Given records
--------------------------------

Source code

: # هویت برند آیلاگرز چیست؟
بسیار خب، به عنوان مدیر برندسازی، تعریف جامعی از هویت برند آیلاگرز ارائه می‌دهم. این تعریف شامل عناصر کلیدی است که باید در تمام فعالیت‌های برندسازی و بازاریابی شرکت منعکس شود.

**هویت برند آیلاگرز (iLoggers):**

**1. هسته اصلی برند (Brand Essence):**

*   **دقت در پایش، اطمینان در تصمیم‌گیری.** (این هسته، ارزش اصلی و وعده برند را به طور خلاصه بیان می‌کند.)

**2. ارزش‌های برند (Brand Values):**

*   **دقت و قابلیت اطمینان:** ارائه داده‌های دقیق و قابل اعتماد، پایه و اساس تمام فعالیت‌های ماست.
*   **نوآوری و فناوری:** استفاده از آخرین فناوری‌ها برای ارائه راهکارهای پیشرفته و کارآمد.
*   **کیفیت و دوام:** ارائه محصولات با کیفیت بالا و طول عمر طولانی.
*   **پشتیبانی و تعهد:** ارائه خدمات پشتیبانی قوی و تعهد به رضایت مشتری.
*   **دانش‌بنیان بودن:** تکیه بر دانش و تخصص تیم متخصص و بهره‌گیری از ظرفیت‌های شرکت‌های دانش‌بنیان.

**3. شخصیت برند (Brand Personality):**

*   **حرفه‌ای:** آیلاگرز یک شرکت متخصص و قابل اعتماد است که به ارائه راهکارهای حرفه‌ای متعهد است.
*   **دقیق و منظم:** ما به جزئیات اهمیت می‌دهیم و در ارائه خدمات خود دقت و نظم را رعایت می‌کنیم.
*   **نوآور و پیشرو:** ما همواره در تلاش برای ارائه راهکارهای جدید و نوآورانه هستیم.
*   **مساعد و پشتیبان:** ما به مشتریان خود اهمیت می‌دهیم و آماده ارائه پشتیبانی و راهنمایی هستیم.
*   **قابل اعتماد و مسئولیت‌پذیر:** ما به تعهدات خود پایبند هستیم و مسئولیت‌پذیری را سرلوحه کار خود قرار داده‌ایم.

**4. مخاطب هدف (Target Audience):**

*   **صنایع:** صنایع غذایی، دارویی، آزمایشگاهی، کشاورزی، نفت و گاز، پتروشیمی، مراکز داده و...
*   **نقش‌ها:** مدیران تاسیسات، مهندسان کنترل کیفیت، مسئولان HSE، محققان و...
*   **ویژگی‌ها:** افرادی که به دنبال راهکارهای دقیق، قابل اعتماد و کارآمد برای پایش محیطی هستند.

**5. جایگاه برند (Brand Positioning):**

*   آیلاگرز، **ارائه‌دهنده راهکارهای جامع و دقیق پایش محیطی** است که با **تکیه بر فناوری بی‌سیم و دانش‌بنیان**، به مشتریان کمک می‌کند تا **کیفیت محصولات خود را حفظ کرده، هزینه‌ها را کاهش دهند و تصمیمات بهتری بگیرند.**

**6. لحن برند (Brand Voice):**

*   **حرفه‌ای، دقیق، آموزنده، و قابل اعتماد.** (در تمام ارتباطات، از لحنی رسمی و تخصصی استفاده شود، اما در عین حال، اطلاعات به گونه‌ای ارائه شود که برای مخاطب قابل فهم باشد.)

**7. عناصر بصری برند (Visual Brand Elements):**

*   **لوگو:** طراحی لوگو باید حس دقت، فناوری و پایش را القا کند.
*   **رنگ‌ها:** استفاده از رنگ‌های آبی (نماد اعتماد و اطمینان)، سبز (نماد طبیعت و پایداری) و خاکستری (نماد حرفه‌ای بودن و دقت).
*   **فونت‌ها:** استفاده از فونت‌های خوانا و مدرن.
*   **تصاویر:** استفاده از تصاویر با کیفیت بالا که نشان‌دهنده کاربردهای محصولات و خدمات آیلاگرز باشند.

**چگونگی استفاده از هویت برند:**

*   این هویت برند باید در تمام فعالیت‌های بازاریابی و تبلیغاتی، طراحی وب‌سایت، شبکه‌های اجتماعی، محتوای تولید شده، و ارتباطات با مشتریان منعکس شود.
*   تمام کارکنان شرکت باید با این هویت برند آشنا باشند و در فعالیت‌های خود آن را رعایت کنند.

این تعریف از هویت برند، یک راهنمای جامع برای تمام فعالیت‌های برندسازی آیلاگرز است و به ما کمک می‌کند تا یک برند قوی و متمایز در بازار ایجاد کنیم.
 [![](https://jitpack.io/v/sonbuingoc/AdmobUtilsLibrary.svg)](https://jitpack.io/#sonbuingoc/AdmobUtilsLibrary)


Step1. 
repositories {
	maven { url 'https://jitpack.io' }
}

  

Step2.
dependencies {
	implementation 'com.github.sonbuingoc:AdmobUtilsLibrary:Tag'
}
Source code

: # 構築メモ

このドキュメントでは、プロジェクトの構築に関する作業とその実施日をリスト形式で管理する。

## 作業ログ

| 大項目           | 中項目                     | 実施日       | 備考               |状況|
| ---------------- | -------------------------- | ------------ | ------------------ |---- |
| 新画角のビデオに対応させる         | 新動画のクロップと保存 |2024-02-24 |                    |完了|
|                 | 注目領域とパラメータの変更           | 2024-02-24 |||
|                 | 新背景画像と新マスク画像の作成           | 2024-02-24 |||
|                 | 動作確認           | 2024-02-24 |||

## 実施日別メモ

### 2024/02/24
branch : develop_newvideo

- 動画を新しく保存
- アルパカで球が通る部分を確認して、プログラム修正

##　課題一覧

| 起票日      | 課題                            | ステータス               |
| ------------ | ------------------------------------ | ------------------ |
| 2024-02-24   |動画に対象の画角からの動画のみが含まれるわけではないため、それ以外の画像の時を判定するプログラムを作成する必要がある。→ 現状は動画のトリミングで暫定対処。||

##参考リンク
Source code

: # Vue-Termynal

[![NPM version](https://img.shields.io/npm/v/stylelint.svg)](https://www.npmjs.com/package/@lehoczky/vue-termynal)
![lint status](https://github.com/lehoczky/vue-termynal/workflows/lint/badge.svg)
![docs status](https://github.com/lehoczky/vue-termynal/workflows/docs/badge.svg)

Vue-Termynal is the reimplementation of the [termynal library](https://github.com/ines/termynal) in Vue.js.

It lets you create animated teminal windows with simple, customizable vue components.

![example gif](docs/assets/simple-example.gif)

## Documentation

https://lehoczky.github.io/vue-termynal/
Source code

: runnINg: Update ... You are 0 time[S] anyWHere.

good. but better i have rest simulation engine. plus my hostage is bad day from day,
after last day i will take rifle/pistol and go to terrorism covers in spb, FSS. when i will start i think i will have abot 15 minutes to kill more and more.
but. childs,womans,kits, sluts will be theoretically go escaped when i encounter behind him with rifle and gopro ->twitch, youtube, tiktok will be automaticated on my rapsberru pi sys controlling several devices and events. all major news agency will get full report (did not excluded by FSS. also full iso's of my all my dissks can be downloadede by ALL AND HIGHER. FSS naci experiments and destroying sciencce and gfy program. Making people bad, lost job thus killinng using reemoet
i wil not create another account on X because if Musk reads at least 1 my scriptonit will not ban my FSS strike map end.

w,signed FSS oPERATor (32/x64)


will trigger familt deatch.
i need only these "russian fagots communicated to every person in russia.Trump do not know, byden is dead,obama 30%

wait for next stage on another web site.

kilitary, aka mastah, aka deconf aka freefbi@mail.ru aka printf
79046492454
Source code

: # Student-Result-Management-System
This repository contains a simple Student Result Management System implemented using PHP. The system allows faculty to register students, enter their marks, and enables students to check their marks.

--------------------------------

Exercise directions
If a line above contains the word "دهیم", list it.

Problem solution
*   **دقیق و منظم:** ما به جزئیات اهمیت می‌دهیم و در ارائه خدمات خود دقت و نظم را رعایت می‌کنیم.
*   **مساعد و پشتیبان:** ما به مشتریان خود اهمیت می‌دهیم و آماده ارائه پشتیبانی و راهنمایی هستیم.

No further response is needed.